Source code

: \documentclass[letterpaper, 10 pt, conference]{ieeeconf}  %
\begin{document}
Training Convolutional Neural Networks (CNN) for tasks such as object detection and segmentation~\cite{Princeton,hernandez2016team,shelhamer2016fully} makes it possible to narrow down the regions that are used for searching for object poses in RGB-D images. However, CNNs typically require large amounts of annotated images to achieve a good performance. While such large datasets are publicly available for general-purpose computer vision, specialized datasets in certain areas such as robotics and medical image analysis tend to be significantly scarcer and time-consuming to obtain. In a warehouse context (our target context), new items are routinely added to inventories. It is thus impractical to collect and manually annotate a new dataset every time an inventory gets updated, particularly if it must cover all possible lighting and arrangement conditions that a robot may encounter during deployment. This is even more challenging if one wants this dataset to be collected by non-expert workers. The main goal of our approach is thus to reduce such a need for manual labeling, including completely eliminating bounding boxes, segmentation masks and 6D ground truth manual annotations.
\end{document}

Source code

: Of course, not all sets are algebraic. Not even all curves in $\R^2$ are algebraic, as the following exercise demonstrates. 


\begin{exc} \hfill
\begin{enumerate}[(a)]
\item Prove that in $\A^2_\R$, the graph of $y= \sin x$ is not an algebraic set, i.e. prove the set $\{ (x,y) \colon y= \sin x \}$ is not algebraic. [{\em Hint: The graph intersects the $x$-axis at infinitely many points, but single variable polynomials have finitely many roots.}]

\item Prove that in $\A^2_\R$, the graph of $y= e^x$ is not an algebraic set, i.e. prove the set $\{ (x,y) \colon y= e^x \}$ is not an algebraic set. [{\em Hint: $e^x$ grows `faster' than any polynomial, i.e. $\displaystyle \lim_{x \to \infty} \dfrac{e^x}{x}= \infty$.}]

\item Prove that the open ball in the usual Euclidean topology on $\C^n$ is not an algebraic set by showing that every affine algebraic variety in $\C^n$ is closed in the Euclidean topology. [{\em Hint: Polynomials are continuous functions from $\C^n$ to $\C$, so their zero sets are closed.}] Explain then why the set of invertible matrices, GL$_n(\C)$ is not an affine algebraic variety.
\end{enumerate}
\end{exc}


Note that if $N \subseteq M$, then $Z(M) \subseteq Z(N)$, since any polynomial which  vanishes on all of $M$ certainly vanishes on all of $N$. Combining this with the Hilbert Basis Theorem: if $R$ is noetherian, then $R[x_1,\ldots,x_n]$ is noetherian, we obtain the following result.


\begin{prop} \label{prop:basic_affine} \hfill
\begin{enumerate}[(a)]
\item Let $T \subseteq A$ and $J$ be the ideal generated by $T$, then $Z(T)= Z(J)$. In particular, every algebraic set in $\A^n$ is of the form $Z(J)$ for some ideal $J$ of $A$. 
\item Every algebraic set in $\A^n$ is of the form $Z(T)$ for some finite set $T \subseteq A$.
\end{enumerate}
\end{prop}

What is required.
Please return the full listing exactly as it appears.

Solved problem.
Source code

: \documentclass[letterpaper, 10 pt, conference]{ieeeconf}  %
\begin{document}
Training Convolutional Neural Networks (CNN) for tasks such as object detection and segmentation~\cite{Princeton,hernandez2016team,shelhamer2016fully} makes it possible to narrow down the regions that are used for searching for object poses in RGB-D images. However, CNNs typically require large amounts of annotated images to achieve a good performance. While such large datasets are publicly available for general-purpose computer vision, specialized datasets in certain areas such as robotics and medical image analysis tend to be significantly scarcer and time-consuming to obtain. In a warehouse context (our target context), new items are routinely added to inventories. It is thus impractical to collect and manually annotate a new dataset every time an inventory gets updated, particularly if it must cover all possible lighting and arrangement conditions that a robot may encounter during deployment. This is even more challenging if one wants this dataset to be collected by non-expert workers. The main goal of our approach is thus to reduce such a need for manual labeling, including completely eliminating bounding boxes, segmentation masks and 6D ground truth manual annotations.
\end{document}

Source code

: Of course, not all sets are algebraic. Not even all curves in $\R^2$ are algebraic, as the following exercise demonstrates. 


\begin{exc} \hfill
\begin{enumerate}[(a)]
\item Prove that in $\A^2_\R$, the graph of $y= \sin x$ is not an algebraic set, i.e. prove the set $\{ (x,y) \colon y= \sin x \}$ is not algebraic. [{\em Hint: The graph intersects the $x$-axis at infinitely many points, but single variable polynomials have finitely many roots.}]

\item Prove that in $\A^2_\R$, the graph of $y= e^x$ is not an algebraic set, i.e. prove the set $\{ (x,y) \colon y= e^x \}$ is not an algebraic set. [{\em Hint: $e^x$ grows `faster' than any polynomial, i.e. $\displaystyle \lim_{x \to \infty} \dfrac{e^x}{x}= \infty$.}]

\item Prove that the open ball in the usual Euclidean topology on $\C^n$ is not an algebraic set by showing that every affine algebraic variety in $\C^n$ is closed in the Euclidean topology. [{\em Hint: Polynomials are continuous functions from $\C^n$ to $\C$, so their zero sets are closed.}] Explain then why the set of invertible matrices, GL$_n(\C)$ is not an affine algebraic variety.
\end{enumerate}
\end{exc}


Note that if $N \subseteq M$, then $Z(M) \subseteq Z(N)$, since any polynomial which  vanishes on all of $M$ certainly vanishes on all of $N$. Combining this with the Hilbert Basis Theorem: if $R$ is noetherian, then $R[x_1,\ldots,x_n]$ is noetherian, we obtain the following result.


\begin{prop} \label{prop:basic_affine} \hfill
\begin{enumerate}[(a)]
\item Let $T \subseteq A$ and $J$ be the ideal generated by $T$, then $Z(T)= Z(J)$. In particular, every algebraic set in $\A^n$ is of the form $Z(J)$ for some ideal $J$ of $A$. 
\item Every algebraic set in $\A^n$ is of the form $Z(T)$ for some finite set $T \subseteq A$.
\end{enumerate}
\end{prop}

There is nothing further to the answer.